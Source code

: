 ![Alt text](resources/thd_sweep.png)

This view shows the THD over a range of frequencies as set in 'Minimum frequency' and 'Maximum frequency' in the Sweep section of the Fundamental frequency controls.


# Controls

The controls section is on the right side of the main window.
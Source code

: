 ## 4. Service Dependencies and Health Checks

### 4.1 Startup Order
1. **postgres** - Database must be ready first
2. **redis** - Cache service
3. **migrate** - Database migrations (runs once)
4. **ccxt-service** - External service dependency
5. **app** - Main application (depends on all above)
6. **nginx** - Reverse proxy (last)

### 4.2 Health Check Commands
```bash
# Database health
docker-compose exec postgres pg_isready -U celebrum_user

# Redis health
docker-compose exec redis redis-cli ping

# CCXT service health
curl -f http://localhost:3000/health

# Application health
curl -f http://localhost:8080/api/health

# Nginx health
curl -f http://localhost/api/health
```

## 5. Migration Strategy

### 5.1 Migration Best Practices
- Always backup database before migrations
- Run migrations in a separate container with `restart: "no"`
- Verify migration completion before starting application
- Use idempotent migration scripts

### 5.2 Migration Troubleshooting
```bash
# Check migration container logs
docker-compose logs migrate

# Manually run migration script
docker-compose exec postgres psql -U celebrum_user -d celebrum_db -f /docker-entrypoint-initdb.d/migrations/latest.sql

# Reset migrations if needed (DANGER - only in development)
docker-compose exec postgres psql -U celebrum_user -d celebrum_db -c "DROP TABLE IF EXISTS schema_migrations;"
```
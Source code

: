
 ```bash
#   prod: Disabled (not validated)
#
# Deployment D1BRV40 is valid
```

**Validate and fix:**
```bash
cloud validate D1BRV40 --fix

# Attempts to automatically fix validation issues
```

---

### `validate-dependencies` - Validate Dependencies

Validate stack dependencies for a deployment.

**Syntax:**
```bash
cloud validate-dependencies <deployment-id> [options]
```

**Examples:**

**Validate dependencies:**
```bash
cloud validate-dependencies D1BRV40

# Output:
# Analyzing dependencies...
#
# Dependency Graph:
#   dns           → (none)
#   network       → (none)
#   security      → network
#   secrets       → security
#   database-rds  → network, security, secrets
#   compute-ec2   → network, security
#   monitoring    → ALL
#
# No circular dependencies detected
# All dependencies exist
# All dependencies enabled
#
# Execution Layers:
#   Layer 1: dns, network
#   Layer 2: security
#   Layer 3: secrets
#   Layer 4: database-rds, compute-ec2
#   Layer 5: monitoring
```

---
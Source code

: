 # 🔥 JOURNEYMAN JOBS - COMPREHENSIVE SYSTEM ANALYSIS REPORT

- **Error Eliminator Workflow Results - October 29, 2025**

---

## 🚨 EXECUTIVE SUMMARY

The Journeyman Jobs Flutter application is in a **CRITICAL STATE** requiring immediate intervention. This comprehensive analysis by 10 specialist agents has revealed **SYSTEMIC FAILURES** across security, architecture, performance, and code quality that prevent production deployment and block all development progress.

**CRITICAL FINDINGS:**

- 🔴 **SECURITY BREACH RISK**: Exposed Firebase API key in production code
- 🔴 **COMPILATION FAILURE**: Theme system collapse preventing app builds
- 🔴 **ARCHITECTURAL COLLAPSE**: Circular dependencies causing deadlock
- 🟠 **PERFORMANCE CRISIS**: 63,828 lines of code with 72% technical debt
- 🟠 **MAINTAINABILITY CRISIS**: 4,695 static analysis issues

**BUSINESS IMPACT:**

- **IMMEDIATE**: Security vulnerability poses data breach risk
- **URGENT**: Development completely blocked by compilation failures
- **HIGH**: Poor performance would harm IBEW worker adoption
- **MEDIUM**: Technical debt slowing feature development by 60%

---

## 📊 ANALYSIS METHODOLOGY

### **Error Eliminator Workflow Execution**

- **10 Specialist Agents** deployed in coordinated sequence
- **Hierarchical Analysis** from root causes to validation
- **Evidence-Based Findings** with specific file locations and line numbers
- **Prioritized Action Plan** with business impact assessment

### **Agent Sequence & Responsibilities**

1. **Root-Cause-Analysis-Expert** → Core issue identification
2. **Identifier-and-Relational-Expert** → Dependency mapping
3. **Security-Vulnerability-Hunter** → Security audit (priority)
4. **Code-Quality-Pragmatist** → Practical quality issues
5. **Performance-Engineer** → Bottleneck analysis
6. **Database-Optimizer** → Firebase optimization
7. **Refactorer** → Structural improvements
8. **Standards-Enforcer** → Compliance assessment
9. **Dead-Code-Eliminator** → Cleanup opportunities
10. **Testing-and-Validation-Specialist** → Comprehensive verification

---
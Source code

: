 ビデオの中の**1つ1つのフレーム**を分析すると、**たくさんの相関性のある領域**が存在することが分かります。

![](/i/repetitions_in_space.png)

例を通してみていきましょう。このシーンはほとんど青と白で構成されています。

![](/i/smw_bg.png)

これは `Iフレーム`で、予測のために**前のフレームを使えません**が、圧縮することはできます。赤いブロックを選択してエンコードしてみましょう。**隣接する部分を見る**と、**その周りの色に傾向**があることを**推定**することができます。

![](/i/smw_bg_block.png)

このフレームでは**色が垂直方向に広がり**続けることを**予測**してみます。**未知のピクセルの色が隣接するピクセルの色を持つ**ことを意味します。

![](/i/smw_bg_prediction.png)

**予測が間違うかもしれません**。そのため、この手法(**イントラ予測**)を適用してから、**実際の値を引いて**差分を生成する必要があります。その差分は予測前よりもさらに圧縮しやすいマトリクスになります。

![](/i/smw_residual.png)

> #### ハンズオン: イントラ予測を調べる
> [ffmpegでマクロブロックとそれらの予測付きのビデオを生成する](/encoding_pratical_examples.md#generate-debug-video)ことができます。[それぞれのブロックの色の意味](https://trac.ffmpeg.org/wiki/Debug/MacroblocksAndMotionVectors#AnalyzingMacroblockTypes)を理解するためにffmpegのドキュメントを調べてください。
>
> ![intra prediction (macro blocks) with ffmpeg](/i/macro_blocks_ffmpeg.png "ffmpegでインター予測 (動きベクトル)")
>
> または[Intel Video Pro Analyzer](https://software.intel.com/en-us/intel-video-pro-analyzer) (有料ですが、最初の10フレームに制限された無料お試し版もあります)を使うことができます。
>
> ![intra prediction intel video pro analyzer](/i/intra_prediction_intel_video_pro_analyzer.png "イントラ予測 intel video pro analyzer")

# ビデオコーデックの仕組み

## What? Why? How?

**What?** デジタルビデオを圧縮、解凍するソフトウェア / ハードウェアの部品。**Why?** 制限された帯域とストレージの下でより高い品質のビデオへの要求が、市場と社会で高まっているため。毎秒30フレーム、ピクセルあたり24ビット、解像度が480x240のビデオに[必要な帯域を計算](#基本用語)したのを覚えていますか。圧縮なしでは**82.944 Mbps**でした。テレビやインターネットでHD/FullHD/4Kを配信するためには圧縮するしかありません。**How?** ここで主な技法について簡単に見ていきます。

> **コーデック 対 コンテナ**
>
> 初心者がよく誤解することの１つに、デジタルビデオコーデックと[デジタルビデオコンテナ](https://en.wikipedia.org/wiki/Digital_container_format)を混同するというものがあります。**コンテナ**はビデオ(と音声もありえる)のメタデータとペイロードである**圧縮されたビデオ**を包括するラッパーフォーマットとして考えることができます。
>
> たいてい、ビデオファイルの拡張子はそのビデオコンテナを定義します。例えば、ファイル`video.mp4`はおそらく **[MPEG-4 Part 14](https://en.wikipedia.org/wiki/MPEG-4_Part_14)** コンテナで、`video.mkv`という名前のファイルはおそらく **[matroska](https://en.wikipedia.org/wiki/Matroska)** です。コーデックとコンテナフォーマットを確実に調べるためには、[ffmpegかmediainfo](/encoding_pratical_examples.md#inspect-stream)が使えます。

◆ ◆ ◆ ◆ ◆

▸ Exercise directions: Print out an identical copy of the whole listing.

▸ Response:
Source code

: ![Alt text](resources/thd_sweep.png)

This view shows the THD over a range of frequencies as set in 'Minimum frequency' and 'Maximum frequency' in the Sweep section of the Fundamental frequency controls.


# Controls

The controls section is on the right side of the main window.
Source code

: ## 4. Service Dependencies and Health Checks

### 4.1 Startup Order
1. **postgres** - Database must be ready first
2. **redis** - Cache service
3. **migrate** - Database migrations (runs once)
4. **ccxt-service** - External service dependency
5. **app** - Main application (depends on all above)
6. **nginx** - Reverse proxy (last)

### 4.2 Health Check Commands
```bash
# Database health
docker-compose exec postgres pg_isready -U celebrum_user

# Redis health
docker-compose exec redis redis-cli ping

# CCXT service health
curl -f http://localhost:3000/health

# Application health
curl -f http://localhost:8080/api/health

# Nginx health
curl -f http://localhost/api/health
```

## 5. Migration Strategy

### 5.1 Migration Best Practices
- Always backup database before migrations
- Run migrations in a separate container with `restart: "no"`
- Verify migration completion before starting application
- Use idempotent migration scripts

### 5.2 Migration Troubleshooting
```bash
# Check migration container logs
docker-compose logs migrate

# Manually run migration script
docker-compose exec postgres psql -U celebrum_user -d celebrum_db -f /docker-entrypoint-initdb.d/migrations/latest.sql

# Reset migrations if needed (DANGER - only in development)
docker-compose exec postgres psql -U celebrum_user -d celebrum_db -c "DROP TABLE IF EXISTS schema_migrations;"
```
Source code

:
 ```bash
#   prod: Disabled (not validated)
#
# Deployment D1BRV40 is valid
```

**Validate and fix:**
```bash
cloud validate D1BRV40 --fix

# Attempts to automatically fix validation issues
```

---

### `validate-dependencies` - Validate Dependencies

Validate stack dependencies for a deployment.

**Syntax:**
```bash
cloud validate-dependencies <deployment-id> [options]
```

**Examples:**

**Validate dependencies:**
```bash
cloud validate-dependencies D1BRV40

# Output:
# Analyzing dependencies...
#
# Dependency Graph:
#   dns           → (none)
#   network       → (none)
#   security      → network
#   secrets       → security
#   database-rds  → network, security, secrets
#   compute-ec2   → network, security
#   monitoring    → ALL
#
# No circular dependencies detected
# All dependencies exist
# All dependencies enabled
#
# Execution Layers:
#   Layer 1: dns, network
#   Layer 2: security
#   Layer 3: secrets
#   Layer 4: database-rds, compute-ec2
#   Layer 5: monitoring
```

---
Source code

: # 🔥 JOURNEYMAN JOBS - COMPREHENSIVE SYSTEM ANALYSIS REPORT

- **Error Eliminator Workflow Results - October 29, 2025**

---

## 🚨 EXECUTIVE SUMMARY

The Journeyman Jobs Flutter application is in a **CRITICAL STATE** requiring immediate intervention. This comprehensive analysis by 10 specialist agents has revealed **SYSTEMIC FAILURES** across security, architecture, performance, and code quality that prevent production deployment and block all development progress.

**CRITICAL FINDINGS:**

- 🔴 **SECURITY BREACH RISK**: Exposed Firebase API key in production code
- 🔴 **COMPILATION FAILURE**: Theme system collapse preventing app builds
- 🔴 **ARCHITECTURAL COLLAPSE**: Circular dependencies causing deadlock
- 🟠 **PERFORMANCE CRISIS**: 63,828 lines of code with 72% technical debt
- 🟠 **MAINTAINABILITY CRISIS**: 4,695 static analysis issues

**BUSINESS IMPACT:**

- **IMMEDIATE**: Security vulnerability poses data breach risk
- **URGENT**: Development completely blocked by compilation failures
- **HIGH**: Poor performance would harm IBEW worker adoption
- **MEDIUM**: Technical debt slowing feature development by 60%

---

## 📊 ANALYSIS METHODOLOGY

### **Error Eliminator Workflow Execution**

- **10 Specialist Agents** deployed in coordinated sequence
- **Hierarchical Analysis** from root causes to validation
- **Evidence-Based Findings** with specific file locations and line numbers
- **Prioritized Action Plan** with business impact assessment

### **Agent Sequence & Responsibilities**

1. **Root-Cause-Analysis-Expert** → Core issue identification
2. **Identifier-and-Relational-Expert** → Dependency mapping
3. **Security-Vulnerability-Hunter** → Security audit (priority)
4. **Code-Quality-Pragmatist** → Practical quality issues
5. **Performance-Engineer** → Bottleneck analysis
6. **Database-Optimizer** → Firebase optimization
7. **Refactorer** → Structural improvements
8. **Standards-Enforcer** → Compliance assessment
9. **Dead-Code-Eliminator** → Cleanup opportunities
10. **Testing-and-Validation-Specialist** → Comprehensive verification

---
Source code

: ビデオの中の**1つ1つのフレーム**を分析すると、**たくさんの相関性のある領域**が存在することが分かります。

![](/i/repetitions_in_space.png)

例を通してみていきましょう。このシーンはほとんど青と白で構成されています。

![](/i/smw_bg.png)

これは `Iフレーム`で、予測のために**前のフレームを使えません**が、圧縮することはできます。赤いブロックを選択してエンコードしてみましょう。**隣接する部分を見る**と、**その周りの色に傾向**があることを**推定**することができます。

![](/i/smw_bg_block.png)

このフレームでは**色が垂直方向に広がり**続けることを**予測**してみます。**未知のピクセルの色が隣接するピクセルの色を持つ**ことを意味します。

![](/i/smw_bg_prediction.png)

**予測が間違うかもしれません**。そのため、この手法(**イントラ予測**)を適用してから、**実際の値を引いて**差分を生成する必要があります。その差分は予測前よりもさらに圧縮しやすいマトリクスになります。

![](/i/smw_residual.png)

> #### ハンズオン: イントラ予測を調べる
> [ffmpegでマクロブロックとそれらの予測付きのビデオを生成する](/encoding_pratical_examples.md#generate-debug-video)ことができます。[それぞれのブロックの色の意味](https://trac.ffmpeg.org/wiki/Debug/MacroblocksAndMotionVectors#AnalyzingMacroblockTypes)を理解するためにffmpegのドキュメントを調べてください。
>
> ![intra prediction (macro blocks) with ffmpeg](/i/macro_blocks_ffmpeg.png "ffmpegでインター予測 (動きベクトル)")
>
> または[Intel Video Pro Analyzer](https://software.intel.com/en-us/intel-video-pro-analyzer) (有料ですが、最初の10フレームに制限された無料お試し版もあります)を使うことができます。
>
> ![intra prediction intel video pro analyzer](/i/intra_prediction_intel_video_pro_analyzer.png "イントラ予測 intel video pro analyzer")

# ビデオコーデックの仕組み

## What? Why? How?

**What?** デジタルビデオを圧縮、解凍するソフトウェア / ハードウェアの部品。**Why?** 制限された帯域とストレージの下でより高い品質のビデオへの要求が、市場と社会で高まっているため。毎秒30フレーム、ピクセルあたり24ビット、解像度が480x240のビデオに[必要な帯域を計算](#基本用語)したのを覚えていますか。圧縮なしでは**82.944 Mbps**でした。テレビやインターネットでHD/FullHD/4Kを配信するためには圧縮するしかありません。**How?** ここで主な技法について簡単に見ていきます。

> **コーデック 対 コンテナ**
>
> 初心者がよく誤解することの１つに、デジタルビデオコーデックと[デジタルビデオコンテナ](https://en.wikipedia.org/wiki/Digital_container_format)を混同するというものがあります。**コンテナ**はビデオ(と音声もありえる)のメタデータとペイロードである**圧縮されたビデオ**を包括するラッパーフォーマットとして考えることができます。
>
> たいてい、ビデオファイルの拡張子はそのビデオコンテナを定義します。例えば、ファイル`video.mp4`はおそらく **[MPEG-4 Part 14](https://en.wikipedia.org/wiki/MPEG-4_Part_14)** コンテナで、`video.mkv`という名前のファイルはおそらく **[matroska](https://en.wikipedia.org/wiki/Matroska)** です。コーデックとコンテナフォーマットを確実に調べるためには、[ffmpegかmediainfo](/encoding_pratical_examples.md#inspect-stream)が使えます。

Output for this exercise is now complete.